### Your assignment
Each word in the data below should be copied exactly; the images should not.

### Input records
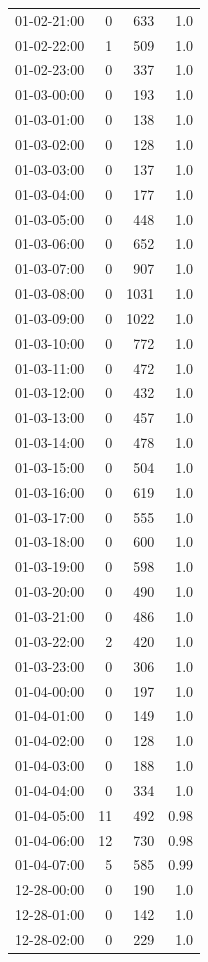 \documentclass[11pt]{article}
\begin{document}
\begin{enumerate}
\begin{table}[htbp]
\begin{tabular}{rrrr}
01-02-21:00 & 0 & 633 & 1.0\\
01-02-22:00 & 1 & 509 & 1.0\\
01-02-23:00 & 0 & 337 & 1.0\\
01-03-00:00 & 0 & 193 & 1.0\\
01-03-01:00 & 0 & 138 & 1.0\\
01-03-02:00 & 0 & 128 & 1.0\\
01-03-03:00 & 0 & 137 & 1.0\\
01-03-04:00 & 0 & 177 & 1.0\\
01-03-05:00 & 0 & 448 & 1.0\\
01-03-06:00 & 0 & 652 & 1.0\\
01-03-07:00 & 0 & 907 & 1.0\\
01-03-08:00 & 0 & 1031 & 1.0\\
01-03-09:00 & 0 & 1022 & 1.0\\
01-03-10:00 & 0 & 772 & 1.0\\
01-03-11:00 & 0 & 472 & 1.0\\
01-03-12:00 & 0 & 432 & 1.0\\
01-03-13:00 & 0 & 457 & 1.0\\
01-03-14:00 & 0 & 478 & 1.0\\
01-03-15:00 & 0 & 504 & 1.0\\
01-03-16:00 & 0 & 619 & 1.0\\
01-03-17:00 & 0 & 555 & 1.0\\
01-03-18:00 & 0 & 600 & 1.0\\
01-03-19:00 & 0 & 598 & 1.0\\
01-03-20:00 & 0 & 490 & 1.0\\
01-03-21:00 & 0 & 486 & 1.0\\
01-03-22:00 & 2 & 420 & 1.0\\
01-03-23:00 & 0 & 306 & 1.0\\
01-04-00:00 & 0 & 197 & 1.0\\
01-04-01:00 & 0 & 149 & 1.0\\
01-04-02:00 & 0 & 128 & 1.0\\
01-04-03:00 & 0 & 188 & 1.0\\
01-04-04:00 & 0 & 334 & 1.0\\
01-04-05:00 & 11 & 492 & 0.98\\
01-04-06:00 & 12 & 730 & 0.98\\
01-04-07:00 & 5 & 585 & 0.99\\
12-28-00:00 & 0 & 190 & 1.0\\
12-28-01:00 & 0 & 142 & 1.0\\
12-28-02:00 & 0 & 229 & 1.0\\

\end{tabular}
\end{table}
\end{enumerate}
\end{document}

### Completed task
 \documentclass[11pt]{article}
\begin{document}
\begin{enumerate}
\begin{table}[htbp]
\begin{tabular}{rrrr}
01-02-21:00 & 0 & 633 & 1.0\\
01-02-22:00 & 1 & 509 & 1.0\\
01-02-23:00 & 0 & 337 & 1.0\\
01-03-00:00 & 0 & 193 & 1.0\\
01-03-01:00 & 0 & 138 & 1.0\\
01-03-02:00 & 0 & 128 & 1.0\\
01-03-03:00 & 0 & 137 & 1.0\\
01-03-04:00 & 0 & 177 & 1.0\\
01-03-05:00 & 0 & 448 & 1.0\\
01-03-06:00 & 0 & 652 & 1.0\\
01-03-07:00 & 0 & 907 & 1.0\\
01-03-08:00 & 0 & 1031 & 1.0\\
01-03-09:00 & 0 & 1022 & 1.0\\
01-03-10:00 & 0 & 772 & 1.0\\
01-03-11:00 & 0 & 472 & 1.0\\
01-03-12:00 & 0 & 432 & 1.0\\
01-03-13:00 & 0 & 457 & 1.0\\
01-03-14:00 & 0 & 478 & 1.0\\
01-03-15:00 & 0 & 504 & 1.0\\
01-03-16:00 & 0 & 619 & 1.0\\
01-03-17:00 & 0 & 555 & 1.0\\
01-03-18:00 & 0 & 600 & 1.0\\
01-03-19:00 & 0 & 598 & 1.0\\
01-03-20:00 & 0 & 490 & 1.0\\
01-03-21:00 & 0 & 486 & 1.0\\
01-03-22:00 & 2 & 420 & 1.0\\
01-03-23:00 & 0 & 306 & 1.0\\
01-04-00:00 & 0 & 197 & 1.0\\
01-04-01:00 & 0 & 149 & 1.0\\
01-04-02:00 & 0 & 128 & 1.0\\
01-04-03:00 & 0 & 188 & 1.0\\
01-04-04:00 & 0 & 334 & 1.0\\
01-04-05:00 & 11 & 492 & 0.98\\
01-04-06:00 & 12 & 730 & 0.98\\
01-04-07:00 & 5 & 585 & 0.99\\
12-28-00:00 & 0 & 190 & 1.0\\
12-28-01:00 & 0 & 142 & 1.0\\
12-28-02:00 & 0 & 229 & 1.0\\

\end{tabular}
\end{table}
\end{enumerate}
\end{document}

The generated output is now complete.